**EXERCISE GOAL**. Each line from the one containing "### PowerShell" through the end of the data is to be written out exactly, and nothing more.

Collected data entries
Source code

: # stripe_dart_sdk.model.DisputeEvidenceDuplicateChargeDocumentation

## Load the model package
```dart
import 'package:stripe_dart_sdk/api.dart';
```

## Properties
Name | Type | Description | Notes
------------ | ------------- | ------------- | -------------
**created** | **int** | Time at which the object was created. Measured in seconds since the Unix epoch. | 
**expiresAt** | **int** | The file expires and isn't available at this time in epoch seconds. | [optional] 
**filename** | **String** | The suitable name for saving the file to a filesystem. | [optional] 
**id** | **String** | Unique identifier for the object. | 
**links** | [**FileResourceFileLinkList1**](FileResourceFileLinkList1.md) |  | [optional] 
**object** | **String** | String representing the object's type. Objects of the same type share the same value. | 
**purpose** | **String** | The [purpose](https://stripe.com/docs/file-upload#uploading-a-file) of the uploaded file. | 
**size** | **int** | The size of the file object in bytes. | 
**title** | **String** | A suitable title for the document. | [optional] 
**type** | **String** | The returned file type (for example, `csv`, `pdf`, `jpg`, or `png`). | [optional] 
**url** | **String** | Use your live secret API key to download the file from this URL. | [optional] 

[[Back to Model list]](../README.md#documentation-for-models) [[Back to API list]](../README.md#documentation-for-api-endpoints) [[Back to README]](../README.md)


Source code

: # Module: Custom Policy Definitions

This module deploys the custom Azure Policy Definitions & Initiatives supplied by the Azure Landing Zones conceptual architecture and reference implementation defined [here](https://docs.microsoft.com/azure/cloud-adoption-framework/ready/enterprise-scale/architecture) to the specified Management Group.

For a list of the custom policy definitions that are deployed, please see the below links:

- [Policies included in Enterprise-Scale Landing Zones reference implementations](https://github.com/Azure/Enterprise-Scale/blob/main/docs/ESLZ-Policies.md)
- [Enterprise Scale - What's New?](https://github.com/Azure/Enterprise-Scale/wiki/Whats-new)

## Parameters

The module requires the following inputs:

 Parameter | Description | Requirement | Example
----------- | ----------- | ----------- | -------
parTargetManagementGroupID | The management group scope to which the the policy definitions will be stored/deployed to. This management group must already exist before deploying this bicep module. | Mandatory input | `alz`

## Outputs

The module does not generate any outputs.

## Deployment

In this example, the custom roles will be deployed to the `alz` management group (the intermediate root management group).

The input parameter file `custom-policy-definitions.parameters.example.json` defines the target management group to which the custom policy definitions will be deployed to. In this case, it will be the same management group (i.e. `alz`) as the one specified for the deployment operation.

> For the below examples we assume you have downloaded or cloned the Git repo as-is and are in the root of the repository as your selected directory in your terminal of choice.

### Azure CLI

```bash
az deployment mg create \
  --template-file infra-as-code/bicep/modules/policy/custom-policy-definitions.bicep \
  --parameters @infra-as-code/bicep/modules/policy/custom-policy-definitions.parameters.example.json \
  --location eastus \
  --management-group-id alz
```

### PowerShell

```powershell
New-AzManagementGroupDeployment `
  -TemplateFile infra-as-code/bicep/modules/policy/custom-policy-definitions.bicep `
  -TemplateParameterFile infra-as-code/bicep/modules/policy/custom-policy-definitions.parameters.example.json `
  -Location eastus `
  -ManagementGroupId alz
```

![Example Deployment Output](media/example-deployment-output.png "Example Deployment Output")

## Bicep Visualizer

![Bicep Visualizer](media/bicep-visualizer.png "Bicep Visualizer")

**OUTPUT BELOW**.
### PowerShell

```powershell
New-AzManagementGroupDeployment `
  -TemplateFile infra-as-code/bicep/modules/policy/custom-policy-definitions.bicep `
  -TemplateParameterFile infra-as-code/bicep/modules/policy/custom-policy-definitions.parameters.example.json `
  -Location eastus `
  -ManagementGroupId alz
```

![Example Deployment Output](media/example-deployment-output.png "Example Deployment Output")

## Bicep Visualizer

![Bicep Visualizer](media/bicep-visualizer.png "Bicep Visualizer")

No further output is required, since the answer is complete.